Amadu Bamba was a prodigious writer who left his followers
"seven metric tons" of prayers, sermons, and poems,
many of which are preserved in a library adjacent to the
Great Mosque of Touba. The saint also consigned untold numbers
of documents to the seas, for only an ocean could hold his
infinite profundity. So prolific was he that it is said
that when Bamba was alone in his chambers, his ten fingers
turned into ten pens all writing at once. For Mouride so
like all Sufis, letters, words, and the act of writing itself
have mystical potency. Some Mouride marabouts (holy
men) are diviners who help their patients by determining
the nature of their problems, often through dreams informed
by the saint. Then they write prayers and geomantic devices
("magic squares") in organic ink on boards or
papers that can be washed or dissolved in such a way that
the patient can drink or wash with the text. Through such
communion with divinity, the person becomes the Word, and
is healed. Other patients purchase prayer papers that are
folded and wrapped in leather bundles or belts to be worn.

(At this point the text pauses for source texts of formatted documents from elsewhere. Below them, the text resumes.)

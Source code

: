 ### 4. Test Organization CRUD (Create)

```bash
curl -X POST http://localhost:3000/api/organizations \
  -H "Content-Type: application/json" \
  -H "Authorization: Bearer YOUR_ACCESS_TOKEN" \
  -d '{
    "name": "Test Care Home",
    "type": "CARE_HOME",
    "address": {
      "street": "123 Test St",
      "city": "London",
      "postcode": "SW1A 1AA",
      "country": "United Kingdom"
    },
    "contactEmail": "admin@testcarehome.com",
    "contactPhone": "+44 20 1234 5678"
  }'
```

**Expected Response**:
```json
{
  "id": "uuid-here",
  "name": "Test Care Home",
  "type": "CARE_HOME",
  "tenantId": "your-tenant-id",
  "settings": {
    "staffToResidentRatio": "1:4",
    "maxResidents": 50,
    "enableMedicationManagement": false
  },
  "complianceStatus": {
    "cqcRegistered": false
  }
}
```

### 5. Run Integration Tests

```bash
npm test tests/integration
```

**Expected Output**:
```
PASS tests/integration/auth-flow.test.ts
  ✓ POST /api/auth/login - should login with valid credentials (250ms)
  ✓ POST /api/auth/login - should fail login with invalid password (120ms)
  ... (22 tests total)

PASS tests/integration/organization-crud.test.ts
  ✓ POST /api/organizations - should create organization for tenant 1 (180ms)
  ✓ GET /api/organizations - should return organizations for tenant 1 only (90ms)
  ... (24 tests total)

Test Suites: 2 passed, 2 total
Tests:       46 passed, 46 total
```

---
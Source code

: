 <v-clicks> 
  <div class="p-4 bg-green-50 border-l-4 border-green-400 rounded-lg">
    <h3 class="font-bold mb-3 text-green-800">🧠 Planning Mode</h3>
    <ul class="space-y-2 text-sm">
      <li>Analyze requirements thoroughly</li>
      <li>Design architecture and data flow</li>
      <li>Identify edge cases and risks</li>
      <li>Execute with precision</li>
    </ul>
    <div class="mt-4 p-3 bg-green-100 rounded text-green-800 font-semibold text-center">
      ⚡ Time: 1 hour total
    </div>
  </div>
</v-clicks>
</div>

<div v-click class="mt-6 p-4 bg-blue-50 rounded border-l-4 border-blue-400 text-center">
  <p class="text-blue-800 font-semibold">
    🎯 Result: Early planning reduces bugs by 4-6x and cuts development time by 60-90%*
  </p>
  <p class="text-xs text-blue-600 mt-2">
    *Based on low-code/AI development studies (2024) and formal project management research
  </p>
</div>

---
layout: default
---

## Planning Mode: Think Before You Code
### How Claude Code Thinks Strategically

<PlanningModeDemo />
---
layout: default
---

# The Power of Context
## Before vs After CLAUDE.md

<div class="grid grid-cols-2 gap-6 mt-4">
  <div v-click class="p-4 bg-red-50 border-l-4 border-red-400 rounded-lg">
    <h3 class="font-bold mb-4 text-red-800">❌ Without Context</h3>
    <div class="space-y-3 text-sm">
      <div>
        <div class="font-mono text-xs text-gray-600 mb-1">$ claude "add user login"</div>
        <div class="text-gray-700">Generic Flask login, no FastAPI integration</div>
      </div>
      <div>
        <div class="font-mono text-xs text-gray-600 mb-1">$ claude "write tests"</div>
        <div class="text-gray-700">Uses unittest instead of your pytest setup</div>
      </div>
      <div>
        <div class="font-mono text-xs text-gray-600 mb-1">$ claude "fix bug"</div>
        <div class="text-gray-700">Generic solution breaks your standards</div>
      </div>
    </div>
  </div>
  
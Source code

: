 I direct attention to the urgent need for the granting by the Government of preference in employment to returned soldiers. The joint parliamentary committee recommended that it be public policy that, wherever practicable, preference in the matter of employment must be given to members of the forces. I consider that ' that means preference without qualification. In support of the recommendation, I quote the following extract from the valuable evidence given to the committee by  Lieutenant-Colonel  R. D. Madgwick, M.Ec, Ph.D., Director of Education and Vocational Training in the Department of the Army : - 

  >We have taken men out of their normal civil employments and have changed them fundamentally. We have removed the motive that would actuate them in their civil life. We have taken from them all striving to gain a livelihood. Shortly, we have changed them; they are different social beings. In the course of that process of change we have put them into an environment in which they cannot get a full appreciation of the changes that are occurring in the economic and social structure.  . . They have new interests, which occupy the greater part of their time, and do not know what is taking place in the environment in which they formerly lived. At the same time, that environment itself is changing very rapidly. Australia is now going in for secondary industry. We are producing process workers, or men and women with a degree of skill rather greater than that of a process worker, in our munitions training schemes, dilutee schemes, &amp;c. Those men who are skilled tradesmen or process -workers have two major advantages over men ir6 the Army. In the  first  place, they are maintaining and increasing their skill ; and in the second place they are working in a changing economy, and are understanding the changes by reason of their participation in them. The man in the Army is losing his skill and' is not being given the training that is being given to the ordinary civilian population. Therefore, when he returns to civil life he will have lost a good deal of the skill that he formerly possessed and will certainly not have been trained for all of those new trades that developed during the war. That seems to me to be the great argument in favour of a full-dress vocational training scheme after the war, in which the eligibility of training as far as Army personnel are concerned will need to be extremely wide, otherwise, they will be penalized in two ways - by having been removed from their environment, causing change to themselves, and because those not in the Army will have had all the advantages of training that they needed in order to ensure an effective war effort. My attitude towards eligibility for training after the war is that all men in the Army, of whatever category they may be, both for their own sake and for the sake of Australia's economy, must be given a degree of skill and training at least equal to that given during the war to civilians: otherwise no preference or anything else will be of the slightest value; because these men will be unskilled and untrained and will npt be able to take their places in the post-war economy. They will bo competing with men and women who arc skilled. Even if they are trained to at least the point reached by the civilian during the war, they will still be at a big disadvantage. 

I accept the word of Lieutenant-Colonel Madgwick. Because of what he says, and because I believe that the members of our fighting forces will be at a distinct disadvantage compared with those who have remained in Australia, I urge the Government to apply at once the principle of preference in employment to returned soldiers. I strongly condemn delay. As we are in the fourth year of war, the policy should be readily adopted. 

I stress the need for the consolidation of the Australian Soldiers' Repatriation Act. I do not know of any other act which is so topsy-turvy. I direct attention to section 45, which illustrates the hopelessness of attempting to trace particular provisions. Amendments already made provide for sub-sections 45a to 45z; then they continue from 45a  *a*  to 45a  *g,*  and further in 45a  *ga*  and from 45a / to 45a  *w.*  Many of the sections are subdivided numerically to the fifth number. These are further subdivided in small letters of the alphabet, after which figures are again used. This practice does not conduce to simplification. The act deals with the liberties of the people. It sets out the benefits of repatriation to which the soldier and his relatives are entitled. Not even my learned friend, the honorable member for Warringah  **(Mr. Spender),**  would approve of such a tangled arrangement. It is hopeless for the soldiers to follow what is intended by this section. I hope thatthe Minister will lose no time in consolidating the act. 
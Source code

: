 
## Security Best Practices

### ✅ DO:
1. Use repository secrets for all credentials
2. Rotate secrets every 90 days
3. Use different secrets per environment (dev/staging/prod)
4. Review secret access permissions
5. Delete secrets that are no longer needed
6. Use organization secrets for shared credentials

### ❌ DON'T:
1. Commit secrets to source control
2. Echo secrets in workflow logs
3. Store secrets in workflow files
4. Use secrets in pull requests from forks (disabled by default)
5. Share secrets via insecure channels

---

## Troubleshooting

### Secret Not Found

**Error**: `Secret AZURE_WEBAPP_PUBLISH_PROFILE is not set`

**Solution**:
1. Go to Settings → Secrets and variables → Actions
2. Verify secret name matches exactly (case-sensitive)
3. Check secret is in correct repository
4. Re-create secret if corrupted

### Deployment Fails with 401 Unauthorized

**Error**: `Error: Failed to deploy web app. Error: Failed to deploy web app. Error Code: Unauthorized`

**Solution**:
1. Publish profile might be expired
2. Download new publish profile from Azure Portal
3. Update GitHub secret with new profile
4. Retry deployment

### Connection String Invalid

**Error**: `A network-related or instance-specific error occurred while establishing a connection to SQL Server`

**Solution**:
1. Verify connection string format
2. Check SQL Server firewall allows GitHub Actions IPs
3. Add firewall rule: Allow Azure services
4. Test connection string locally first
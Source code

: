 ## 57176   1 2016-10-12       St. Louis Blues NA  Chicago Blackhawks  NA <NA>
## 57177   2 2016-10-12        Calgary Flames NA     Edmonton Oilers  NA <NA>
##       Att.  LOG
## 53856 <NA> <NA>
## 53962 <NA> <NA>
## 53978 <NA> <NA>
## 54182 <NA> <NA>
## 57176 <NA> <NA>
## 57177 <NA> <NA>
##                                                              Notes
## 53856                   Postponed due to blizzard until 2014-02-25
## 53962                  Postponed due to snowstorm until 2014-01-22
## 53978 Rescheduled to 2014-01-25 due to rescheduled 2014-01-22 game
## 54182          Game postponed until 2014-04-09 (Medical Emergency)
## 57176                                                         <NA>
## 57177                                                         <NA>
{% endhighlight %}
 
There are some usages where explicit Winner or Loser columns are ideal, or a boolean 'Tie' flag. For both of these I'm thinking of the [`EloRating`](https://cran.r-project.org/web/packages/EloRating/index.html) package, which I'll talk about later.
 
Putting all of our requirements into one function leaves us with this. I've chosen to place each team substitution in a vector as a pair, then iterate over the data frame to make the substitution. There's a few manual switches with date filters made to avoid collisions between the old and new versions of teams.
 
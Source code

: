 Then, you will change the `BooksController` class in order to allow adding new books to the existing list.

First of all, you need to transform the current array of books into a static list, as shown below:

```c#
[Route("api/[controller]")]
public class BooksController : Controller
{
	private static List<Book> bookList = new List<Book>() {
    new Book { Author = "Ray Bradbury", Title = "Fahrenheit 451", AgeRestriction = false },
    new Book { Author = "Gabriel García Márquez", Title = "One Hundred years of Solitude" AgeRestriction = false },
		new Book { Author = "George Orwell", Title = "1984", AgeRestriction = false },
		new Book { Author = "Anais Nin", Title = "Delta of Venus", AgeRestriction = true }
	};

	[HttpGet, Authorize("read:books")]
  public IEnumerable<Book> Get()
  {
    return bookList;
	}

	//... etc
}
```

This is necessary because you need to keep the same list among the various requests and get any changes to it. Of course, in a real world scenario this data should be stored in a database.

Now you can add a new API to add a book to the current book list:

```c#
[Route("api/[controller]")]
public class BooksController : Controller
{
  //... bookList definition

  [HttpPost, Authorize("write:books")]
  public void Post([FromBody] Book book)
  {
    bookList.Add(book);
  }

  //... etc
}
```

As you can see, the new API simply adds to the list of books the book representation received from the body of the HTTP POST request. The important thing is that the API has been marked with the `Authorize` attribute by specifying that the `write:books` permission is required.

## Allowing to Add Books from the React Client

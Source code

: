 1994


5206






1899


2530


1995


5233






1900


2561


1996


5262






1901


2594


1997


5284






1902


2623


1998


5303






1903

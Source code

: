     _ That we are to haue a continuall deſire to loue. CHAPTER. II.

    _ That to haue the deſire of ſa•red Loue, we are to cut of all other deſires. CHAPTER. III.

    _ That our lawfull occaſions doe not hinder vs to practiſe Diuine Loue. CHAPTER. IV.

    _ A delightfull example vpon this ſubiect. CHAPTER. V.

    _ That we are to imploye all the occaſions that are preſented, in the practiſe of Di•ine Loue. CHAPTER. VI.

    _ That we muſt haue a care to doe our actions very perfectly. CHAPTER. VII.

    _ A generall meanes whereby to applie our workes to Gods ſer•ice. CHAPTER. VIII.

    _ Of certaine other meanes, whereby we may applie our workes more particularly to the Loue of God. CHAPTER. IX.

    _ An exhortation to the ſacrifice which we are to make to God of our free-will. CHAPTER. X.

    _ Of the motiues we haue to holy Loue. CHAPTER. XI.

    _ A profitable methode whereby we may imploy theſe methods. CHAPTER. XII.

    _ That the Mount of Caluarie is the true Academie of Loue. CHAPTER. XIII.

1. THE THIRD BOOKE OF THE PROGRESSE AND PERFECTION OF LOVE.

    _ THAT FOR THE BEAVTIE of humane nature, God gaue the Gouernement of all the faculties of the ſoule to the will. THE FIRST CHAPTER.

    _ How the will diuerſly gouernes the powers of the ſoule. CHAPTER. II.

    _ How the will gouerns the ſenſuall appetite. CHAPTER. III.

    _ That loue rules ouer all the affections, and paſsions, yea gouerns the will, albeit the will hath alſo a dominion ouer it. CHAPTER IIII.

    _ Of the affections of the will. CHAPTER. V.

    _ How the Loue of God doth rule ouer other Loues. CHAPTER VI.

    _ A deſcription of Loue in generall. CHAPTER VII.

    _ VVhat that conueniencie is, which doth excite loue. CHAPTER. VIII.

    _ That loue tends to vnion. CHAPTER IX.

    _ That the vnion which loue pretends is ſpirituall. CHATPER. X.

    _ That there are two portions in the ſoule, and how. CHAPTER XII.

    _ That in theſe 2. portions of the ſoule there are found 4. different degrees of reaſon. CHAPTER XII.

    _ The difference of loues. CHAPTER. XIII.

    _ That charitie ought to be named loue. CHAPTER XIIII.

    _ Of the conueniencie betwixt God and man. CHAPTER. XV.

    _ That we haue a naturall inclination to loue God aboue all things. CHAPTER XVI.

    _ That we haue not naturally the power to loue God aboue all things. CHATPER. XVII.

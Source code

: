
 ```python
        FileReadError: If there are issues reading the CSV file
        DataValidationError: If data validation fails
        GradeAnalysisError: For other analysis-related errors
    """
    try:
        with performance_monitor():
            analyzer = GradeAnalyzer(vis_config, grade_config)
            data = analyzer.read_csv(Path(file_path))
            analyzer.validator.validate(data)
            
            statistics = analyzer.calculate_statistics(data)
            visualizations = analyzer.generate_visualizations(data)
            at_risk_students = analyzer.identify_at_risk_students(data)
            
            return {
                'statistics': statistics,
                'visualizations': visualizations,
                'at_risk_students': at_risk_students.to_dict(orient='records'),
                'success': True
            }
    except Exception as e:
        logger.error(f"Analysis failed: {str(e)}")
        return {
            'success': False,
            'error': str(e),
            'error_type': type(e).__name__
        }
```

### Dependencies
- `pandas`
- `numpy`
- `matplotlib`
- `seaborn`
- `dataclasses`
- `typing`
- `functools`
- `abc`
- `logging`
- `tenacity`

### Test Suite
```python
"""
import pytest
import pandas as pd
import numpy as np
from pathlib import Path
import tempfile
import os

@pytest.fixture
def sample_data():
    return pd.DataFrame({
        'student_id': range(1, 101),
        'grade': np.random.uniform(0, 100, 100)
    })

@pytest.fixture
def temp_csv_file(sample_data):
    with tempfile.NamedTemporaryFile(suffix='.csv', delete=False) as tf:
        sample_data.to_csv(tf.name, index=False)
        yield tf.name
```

Still others rent shirts or sleeping sheets on which the
marabout has written such powerful prayers, devices, and
invocations that by wearing or enveloping themselves in
the Word, any problem can be avoided or solved.
Such
practices reflect the manner in which Sufis seek fana—release
from this world by effacing themselves into the Word of
God. As the poet Rumi wrote, "I have prayed so long
I have become prayer itself." A Mouride marabout
said that fana is like when one drops sugar cubes
into hot tea: the sugar disappears but can be perceived
in the sweetness of the tea. While Mourides may aspire to
fana, they can never achieve it as did Amadu Bamba.
Indeed, Bamba is sometimes portrayed through calligrams
like those to the right, in which the saint’s face and body
are written as prayers and sacred names. In a glass painting
based upon Assane Dione’s portrait of the saint, Bamba’s
face is composed of the holy names Allah and Mohammed.